Denn ein erheblicher Teil der Angestellten wird, wie in dem Vorschlag vorgesehen, seine Steuererklärung als Privatperson abgeben müssen.

Zu den Faktoren, die sich auf die Angestellten auswirken werden, vor allem auf die der mittleren Ebene (für die Niedriglohnempfänger bleiben die Bedingungen unverändert), gehört der Faktor, der sie dazu verpflichtet, eine jährliche eidesstattliche Erklärung abzugeben.

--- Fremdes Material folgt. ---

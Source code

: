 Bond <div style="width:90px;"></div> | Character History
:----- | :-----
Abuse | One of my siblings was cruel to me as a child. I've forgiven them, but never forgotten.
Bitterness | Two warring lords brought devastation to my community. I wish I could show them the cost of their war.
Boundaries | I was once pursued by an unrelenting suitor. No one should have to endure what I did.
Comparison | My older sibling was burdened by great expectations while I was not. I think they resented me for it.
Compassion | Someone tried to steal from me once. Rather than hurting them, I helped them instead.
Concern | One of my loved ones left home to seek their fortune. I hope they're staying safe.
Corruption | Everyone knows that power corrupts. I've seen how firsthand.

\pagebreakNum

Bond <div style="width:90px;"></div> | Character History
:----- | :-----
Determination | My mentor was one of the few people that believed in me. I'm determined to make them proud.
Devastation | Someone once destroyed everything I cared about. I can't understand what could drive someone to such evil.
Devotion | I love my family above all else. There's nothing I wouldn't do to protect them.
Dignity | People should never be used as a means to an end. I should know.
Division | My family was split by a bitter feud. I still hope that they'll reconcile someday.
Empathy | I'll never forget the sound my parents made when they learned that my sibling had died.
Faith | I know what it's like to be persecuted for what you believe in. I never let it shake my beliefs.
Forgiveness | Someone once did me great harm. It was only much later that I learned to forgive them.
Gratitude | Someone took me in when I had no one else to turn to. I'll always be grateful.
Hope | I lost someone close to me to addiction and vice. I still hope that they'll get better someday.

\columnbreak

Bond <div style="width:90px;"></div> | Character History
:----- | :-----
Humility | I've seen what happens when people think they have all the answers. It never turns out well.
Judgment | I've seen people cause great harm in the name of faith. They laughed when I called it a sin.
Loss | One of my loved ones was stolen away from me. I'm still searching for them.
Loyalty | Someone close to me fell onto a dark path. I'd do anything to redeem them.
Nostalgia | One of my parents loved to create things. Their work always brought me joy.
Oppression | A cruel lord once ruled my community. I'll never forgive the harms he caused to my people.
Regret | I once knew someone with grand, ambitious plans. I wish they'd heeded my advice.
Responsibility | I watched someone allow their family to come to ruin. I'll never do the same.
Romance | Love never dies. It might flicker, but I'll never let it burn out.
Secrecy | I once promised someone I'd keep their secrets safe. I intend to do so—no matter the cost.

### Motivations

Das heißt, als Einzelperson.

Diese Maßnahme gilt für Arbeitnehmer, deren Jahreseinkommen 624.329 RD$ pro Jahr übersteigt, was, geteilt durch die 12 Monate des Jahres, für diejenigen gilt, deren Einkommen 52.027 RD$ pro Monat übersteigt.

Für diese Arbeitnehmer, die derzeit eine Einkommenssteuer (ISR) von 15 % auf das steuerfreie Gehalt zahlen, das bis zu 34.685 RD$ pro Monat beträgt, sieht die neue Regelung vor, dass sie ihre jährliche vereidigte Erklärung in den ersten beiden Monaten eines jeden Jahres abgeben müssen.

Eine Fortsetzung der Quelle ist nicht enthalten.